When it comes to the electrical system affecting how the bike runs, I think the VFRness pretty much takes care of the voltage and current capacity/load problems on the 6th Gen bikes. The only other thing is to try a PCIII, as it really helps with the VTEC transition on my bike. Too bad we're on opposite sides of the planet or else I'd let you try my PCIII to see if it makes a difference.

If you as me, the VTEC engagement spot is a tough area to try and hold a steady rpm, and I would think a little surging would almost be normal as the engine transitions from 2 to 4 valve operation. I don't know if you're running a Power Commander, but I have a PCI USB and with Cozye's map, the VTEC engagement is a lot less abrupt and manageable. I still get a little surging though, so I try to either be above or below the VTEC sweet spot. Having said that, aside from the VTEC surge, I think most of my surging problems have been caused by other electrical issues. If you read my posts, you'll see that I noticed a big improvement when I replaced the battery, and just recently I noticed that my low speed mid rpm problems seemed to be coming back again. I thought a new battery was in my future... Just last week though, my Starter Relay fried and the connector mating to it was melted, but after I replaced both I noticed another improvement in how the bike ran. Anyway, if the VTEC area is the only place where you have surging problem I suggest a Power Commander and Coyze's map. If you have surging in other areas, I'd start looking at electrical improvements such as Tightwad's VFRness.
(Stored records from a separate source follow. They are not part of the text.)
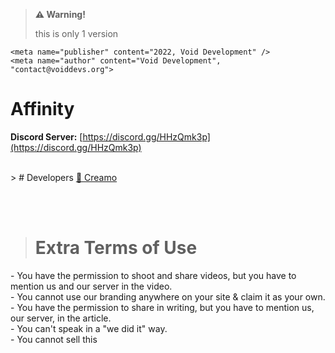 > **⚠️ Warning!**
> 
>  this is only 1 version
```
<meta name="publisher" content="2022, Void Development" />
<meta name="author" content="Void Development", "contact@voiddevs.org">
```

# Affinity
**Discord Server:** [https://discord.gg/HHzQmk3p](https://discord.gg/HHzQmk3p)<br>

<br>
> # Developers
<a href="https://discord.gg/HHzQmk3p">👤 Creamo</a><br>

<br><br>
> # Extra Terms of Use
<a>- You have the permission to shoot and share videos, but you have to mention us and our server in the video.</a><br>
<a>- You cannot use our branding anywhere on your site & claim it as your own.</a><br>
<a>- You have the permission to share in writing, but you have to mention us, our server, in the article.</a><br>
<a>- You can't speak in a "we did it" way.</a><br>
<a>- You cannot sell this</a><br>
I'm not 100% sure if the blue connector ground wire mod completely eliminates the need for the front wiring harness replacement, but with the new recall front harness, the ground wiring for the headlights is now routed to the right side of the bike and is tapped into the RR wiring instead of going through the blue connector.

Well, so far I haven't heard of any front wiring harness problems (buzzing, no headlights, etc) from those of us who had the recall performed. Discoloration of the 30 amp fuse wiring is another story... :biggrin: